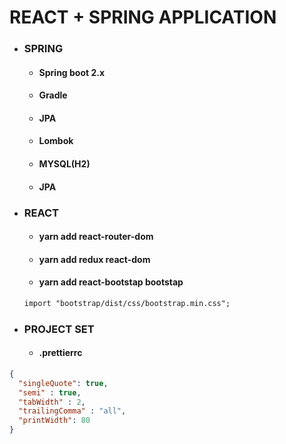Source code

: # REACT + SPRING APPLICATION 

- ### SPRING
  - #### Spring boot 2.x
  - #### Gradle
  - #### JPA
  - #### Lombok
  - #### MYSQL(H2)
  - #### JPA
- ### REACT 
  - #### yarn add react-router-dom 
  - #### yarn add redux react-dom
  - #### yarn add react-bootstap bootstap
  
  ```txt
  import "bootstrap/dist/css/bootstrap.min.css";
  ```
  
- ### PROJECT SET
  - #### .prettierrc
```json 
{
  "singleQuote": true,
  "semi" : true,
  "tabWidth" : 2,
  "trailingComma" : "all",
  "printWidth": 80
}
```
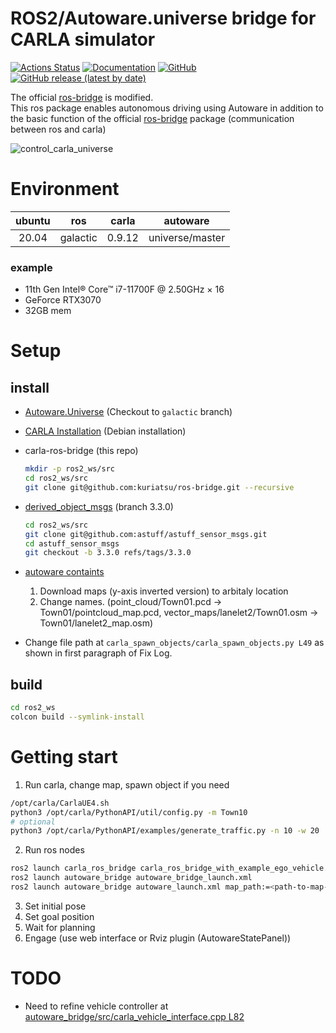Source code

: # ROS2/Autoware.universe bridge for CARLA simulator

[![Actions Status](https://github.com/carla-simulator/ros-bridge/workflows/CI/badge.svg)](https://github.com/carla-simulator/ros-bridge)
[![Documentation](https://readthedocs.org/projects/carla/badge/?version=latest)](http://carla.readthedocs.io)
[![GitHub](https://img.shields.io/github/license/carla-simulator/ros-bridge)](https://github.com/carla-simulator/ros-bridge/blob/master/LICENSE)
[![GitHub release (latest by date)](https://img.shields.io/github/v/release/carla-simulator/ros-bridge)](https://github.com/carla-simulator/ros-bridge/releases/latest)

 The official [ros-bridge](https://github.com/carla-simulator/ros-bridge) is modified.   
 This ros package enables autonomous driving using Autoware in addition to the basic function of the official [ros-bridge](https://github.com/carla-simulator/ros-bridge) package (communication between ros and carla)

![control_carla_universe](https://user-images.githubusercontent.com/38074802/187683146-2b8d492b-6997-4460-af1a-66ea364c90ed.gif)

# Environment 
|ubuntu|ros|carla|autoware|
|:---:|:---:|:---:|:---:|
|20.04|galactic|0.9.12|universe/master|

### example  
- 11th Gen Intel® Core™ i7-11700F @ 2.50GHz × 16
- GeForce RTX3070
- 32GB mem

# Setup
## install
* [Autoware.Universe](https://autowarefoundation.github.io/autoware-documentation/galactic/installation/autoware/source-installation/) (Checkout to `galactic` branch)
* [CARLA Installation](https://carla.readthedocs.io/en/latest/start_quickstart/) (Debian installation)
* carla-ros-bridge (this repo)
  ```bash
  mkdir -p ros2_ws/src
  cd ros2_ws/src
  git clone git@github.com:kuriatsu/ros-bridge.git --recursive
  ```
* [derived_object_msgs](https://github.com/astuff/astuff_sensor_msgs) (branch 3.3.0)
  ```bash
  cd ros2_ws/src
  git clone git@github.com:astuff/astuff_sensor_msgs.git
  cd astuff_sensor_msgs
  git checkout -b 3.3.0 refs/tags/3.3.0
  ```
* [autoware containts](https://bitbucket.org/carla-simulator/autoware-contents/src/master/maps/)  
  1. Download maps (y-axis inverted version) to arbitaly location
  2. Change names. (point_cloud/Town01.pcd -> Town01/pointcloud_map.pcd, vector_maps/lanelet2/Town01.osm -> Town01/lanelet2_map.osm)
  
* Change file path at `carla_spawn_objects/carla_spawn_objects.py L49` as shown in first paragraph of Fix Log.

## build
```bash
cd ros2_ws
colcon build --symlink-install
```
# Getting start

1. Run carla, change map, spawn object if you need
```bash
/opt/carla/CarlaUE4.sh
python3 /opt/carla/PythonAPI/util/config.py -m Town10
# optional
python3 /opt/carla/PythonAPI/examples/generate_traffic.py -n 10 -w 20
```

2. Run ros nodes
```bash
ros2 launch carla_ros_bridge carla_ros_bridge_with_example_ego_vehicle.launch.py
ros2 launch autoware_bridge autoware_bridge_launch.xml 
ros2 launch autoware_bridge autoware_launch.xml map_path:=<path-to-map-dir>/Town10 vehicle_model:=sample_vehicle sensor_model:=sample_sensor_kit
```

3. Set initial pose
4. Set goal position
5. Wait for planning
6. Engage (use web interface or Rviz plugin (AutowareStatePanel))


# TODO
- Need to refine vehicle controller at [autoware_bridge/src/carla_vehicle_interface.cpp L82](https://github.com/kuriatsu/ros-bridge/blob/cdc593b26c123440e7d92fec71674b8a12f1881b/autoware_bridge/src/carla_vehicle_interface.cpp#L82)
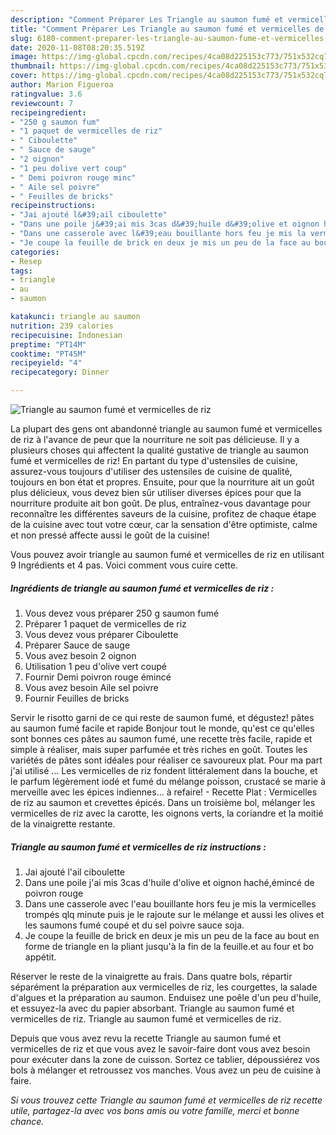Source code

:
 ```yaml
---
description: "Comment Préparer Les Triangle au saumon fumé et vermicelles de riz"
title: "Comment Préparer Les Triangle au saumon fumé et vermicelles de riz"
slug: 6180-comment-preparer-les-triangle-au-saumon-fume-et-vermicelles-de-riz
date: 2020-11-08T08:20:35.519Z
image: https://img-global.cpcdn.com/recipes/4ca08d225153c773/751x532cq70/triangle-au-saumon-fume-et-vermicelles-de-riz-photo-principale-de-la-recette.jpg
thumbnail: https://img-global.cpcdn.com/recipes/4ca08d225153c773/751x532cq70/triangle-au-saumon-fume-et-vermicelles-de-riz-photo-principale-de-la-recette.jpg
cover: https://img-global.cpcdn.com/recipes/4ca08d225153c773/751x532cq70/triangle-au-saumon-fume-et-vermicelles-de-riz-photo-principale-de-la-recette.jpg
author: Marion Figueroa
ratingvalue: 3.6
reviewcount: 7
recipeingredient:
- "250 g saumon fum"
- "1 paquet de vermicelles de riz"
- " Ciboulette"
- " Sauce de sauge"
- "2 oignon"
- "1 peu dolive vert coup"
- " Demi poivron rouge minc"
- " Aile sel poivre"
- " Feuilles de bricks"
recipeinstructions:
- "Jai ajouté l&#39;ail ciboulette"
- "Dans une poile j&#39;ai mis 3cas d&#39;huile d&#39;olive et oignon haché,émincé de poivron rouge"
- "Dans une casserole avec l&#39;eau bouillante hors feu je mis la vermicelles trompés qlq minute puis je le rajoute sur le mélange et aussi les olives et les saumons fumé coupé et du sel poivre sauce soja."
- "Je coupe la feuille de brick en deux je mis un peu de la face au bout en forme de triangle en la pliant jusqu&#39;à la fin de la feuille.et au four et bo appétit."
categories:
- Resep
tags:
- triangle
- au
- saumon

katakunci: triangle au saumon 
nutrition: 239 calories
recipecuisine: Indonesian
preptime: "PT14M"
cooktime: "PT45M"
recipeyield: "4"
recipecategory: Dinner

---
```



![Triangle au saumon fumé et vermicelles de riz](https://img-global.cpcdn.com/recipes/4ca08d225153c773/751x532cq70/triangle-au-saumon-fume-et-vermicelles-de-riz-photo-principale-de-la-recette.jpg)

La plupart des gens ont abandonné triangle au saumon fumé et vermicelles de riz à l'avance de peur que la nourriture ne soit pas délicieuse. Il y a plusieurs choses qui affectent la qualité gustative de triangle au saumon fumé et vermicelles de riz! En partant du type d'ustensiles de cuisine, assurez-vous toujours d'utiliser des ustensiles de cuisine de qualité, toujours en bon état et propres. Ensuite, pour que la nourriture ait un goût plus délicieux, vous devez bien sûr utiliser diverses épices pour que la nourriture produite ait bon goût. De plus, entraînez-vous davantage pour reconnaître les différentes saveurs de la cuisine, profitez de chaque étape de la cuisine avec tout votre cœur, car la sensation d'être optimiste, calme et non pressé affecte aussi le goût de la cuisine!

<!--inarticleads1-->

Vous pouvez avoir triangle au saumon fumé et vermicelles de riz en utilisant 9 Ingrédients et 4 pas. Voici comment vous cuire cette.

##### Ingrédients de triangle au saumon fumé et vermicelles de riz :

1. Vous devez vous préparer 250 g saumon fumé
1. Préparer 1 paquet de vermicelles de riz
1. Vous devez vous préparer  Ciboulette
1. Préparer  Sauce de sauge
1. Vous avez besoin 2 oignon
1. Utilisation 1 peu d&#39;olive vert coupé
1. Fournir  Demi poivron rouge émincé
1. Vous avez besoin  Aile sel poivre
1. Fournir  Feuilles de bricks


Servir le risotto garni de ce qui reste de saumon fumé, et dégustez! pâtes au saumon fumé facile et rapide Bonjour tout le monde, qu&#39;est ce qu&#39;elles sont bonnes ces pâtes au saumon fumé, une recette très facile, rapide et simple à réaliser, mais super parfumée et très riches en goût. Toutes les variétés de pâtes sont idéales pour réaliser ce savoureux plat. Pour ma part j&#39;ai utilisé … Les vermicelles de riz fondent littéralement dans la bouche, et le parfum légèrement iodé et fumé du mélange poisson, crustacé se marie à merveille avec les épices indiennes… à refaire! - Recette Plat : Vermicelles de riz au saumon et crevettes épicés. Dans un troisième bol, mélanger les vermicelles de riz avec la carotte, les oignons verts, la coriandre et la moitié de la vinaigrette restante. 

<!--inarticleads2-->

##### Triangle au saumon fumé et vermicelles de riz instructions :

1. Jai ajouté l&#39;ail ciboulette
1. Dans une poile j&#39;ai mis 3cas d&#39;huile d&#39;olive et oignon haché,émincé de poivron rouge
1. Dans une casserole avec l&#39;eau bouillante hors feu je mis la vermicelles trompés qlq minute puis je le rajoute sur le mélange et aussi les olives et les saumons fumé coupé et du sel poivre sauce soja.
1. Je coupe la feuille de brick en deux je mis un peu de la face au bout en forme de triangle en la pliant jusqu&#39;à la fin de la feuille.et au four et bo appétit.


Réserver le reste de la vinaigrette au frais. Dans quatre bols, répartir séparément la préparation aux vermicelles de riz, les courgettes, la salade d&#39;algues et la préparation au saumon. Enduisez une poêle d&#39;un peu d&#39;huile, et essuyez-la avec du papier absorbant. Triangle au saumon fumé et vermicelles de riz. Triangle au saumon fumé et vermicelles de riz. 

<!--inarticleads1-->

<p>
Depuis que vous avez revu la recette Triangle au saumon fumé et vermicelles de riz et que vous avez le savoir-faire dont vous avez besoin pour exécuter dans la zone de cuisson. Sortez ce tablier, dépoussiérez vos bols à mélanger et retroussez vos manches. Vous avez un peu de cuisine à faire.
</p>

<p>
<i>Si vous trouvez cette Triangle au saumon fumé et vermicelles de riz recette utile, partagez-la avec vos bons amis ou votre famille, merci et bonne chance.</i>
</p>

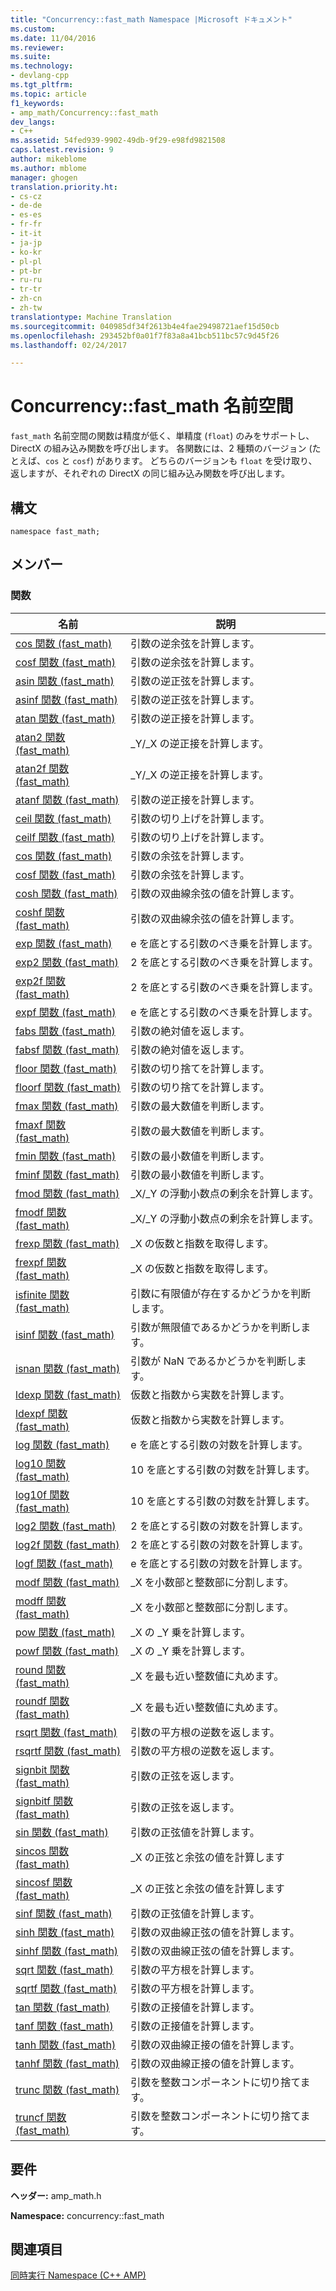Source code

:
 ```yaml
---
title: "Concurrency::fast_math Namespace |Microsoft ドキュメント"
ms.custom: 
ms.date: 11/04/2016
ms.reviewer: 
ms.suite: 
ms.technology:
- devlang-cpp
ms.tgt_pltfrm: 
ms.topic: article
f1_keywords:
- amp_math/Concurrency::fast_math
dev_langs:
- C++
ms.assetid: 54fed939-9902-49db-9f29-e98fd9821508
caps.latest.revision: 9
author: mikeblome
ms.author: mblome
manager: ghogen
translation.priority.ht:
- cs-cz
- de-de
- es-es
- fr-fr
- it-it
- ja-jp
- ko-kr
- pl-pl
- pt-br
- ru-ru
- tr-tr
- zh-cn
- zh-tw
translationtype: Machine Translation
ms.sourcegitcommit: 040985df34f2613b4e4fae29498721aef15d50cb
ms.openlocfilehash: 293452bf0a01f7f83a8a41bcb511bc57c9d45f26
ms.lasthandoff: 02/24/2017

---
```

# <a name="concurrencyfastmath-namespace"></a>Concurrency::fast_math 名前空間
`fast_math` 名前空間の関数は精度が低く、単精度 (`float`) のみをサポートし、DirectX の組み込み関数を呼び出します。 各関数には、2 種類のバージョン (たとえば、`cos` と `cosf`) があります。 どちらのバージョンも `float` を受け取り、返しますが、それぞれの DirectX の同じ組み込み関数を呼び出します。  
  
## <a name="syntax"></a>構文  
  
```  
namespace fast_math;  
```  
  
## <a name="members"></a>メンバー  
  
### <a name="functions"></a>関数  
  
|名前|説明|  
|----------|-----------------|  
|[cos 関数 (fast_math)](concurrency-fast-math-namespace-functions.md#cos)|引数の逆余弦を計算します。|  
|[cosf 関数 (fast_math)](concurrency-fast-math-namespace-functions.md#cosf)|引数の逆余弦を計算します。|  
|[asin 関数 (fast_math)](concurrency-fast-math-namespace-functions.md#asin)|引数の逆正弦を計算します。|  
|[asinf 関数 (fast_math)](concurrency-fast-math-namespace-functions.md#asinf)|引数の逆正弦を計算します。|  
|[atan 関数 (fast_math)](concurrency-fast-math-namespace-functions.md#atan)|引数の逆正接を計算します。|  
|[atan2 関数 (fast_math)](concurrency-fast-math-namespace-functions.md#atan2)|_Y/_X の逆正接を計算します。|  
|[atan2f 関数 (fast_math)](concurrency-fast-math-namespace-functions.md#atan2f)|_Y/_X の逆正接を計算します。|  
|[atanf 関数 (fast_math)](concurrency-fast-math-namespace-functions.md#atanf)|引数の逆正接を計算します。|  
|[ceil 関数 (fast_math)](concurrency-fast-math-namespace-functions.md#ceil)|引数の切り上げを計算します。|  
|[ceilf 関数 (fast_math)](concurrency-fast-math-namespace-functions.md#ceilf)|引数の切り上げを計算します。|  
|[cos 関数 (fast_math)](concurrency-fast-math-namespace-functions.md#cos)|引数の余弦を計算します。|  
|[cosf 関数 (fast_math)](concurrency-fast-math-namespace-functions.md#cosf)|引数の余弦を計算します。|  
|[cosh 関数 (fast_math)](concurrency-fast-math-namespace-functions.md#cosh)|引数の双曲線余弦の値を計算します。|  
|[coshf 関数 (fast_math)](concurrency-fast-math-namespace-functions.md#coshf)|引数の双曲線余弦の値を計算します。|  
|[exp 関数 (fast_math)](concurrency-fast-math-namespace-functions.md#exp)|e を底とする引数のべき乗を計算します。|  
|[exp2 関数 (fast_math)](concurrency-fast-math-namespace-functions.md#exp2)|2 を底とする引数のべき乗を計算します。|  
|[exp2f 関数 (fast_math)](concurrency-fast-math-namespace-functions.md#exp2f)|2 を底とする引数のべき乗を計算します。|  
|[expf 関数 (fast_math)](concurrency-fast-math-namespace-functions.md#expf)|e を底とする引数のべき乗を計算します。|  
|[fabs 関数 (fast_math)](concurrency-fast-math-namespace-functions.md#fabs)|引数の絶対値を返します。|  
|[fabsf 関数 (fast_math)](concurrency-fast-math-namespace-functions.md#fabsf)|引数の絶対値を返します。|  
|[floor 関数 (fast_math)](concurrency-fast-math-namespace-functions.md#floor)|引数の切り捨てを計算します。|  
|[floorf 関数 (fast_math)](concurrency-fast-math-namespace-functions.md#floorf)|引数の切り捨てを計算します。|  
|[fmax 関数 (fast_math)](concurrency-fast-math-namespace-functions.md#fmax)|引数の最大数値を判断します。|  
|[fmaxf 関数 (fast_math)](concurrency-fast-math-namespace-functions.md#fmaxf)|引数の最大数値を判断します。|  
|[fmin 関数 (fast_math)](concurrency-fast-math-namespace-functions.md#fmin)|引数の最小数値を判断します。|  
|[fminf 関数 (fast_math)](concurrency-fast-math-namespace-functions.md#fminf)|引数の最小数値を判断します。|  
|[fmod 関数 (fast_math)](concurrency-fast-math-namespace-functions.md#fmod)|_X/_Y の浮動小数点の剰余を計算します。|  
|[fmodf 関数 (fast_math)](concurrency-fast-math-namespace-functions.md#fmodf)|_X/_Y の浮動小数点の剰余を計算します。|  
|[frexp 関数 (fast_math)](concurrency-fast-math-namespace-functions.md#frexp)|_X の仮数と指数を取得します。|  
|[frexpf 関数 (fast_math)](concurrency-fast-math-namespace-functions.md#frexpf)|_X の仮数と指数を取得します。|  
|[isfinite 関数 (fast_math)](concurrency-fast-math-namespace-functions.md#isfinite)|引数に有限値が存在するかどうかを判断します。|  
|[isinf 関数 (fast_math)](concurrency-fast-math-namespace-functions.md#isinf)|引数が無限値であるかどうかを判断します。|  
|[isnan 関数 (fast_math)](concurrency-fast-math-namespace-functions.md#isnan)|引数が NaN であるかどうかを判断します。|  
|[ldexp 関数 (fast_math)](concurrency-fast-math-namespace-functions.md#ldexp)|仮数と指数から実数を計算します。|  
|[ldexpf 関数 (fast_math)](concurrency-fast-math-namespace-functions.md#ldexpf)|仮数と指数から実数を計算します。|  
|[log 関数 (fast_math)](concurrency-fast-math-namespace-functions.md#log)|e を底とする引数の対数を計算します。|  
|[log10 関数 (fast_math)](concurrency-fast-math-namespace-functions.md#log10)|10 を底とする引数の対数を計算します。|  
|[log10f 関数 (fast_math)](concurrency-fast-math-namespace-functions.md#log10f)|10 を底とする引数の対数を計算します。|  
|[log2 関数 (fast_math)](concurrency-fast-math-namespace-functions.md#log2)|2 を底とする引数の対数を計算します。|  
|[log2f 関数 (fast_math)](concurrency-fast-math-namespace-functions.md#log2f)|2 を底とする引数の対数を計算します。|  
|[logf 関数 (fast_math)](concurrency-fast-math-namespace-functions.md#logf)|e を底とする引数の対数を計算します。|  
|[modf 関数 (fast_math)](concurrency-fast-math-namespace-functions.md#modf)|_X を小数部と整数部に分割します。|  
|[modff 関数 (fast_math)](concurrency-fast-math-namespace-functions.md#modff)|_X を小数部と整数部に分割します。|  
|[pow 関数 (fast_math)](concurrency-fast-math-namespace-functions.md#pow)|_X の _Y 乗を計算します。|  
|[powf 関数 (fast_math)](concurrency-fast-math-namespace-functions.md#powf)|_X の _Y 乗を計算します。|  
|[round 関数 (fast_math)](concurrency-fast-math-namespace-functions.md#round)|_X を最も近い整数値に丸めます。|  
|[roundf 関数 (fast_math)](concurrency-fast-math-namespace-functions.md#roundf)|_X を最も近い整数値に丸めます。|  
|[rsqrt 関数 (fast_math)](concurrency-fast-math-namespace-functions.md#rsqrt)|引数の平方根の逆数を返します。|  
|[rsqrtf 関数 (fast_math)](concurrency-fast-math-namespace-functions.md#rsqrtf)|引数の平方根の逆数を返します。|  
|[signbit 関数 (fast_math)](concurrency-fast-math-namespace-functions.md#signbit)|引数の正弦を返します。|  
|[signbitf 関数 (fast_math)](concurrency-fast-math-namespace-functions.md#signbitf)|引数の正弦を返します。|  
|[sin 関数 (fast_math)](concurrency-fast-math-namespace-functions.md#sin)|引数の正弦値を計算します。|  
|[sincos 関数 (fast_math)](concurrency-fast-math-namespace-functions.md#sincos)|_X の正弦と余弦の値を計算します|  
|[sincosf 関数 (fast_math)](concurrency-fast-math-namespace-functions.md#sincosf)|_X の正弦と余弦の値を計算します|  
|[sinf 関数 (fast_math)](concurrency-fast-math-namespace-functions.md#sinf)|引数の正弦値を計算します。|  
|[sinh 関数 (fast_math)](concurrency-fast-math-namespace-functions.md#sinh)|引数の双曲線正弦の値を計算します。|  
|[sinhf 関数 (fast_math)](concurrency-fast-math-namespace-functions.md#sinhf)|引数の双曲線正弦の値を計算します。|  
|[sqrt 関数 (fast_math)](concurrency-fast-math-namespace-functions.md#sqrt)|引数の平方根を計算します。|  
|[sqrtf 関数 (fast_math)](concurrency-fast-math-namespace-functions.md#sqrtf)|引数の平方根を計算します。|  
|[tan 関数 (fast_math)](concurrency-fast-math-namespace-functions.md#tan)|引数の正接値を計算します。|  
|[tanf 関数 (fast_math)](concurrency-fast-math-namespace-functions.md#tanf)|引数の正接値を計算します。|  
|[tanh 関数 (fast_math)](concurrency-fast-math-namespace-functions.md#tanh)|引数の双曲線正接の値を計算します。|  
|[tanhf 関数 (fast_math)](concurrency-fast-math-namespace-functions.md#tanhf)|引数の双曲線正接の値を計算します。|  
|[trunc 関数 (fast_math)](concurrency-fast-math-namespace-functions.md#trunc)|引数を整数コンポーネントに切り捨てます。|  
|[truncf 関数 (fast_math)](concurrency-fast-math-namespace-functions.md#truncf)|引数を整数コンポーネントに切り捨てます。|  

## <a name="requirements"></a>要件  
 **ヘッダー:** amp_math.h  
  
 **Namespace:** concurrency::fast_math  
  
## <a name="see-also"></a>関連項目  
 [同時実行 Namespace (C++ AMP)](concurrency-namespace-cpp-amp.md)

========================================

[What is expected] Compute the number of lines in the entries above that hold the word "galactic"; the answer must contain nothing else.

[Response for this exercise] 2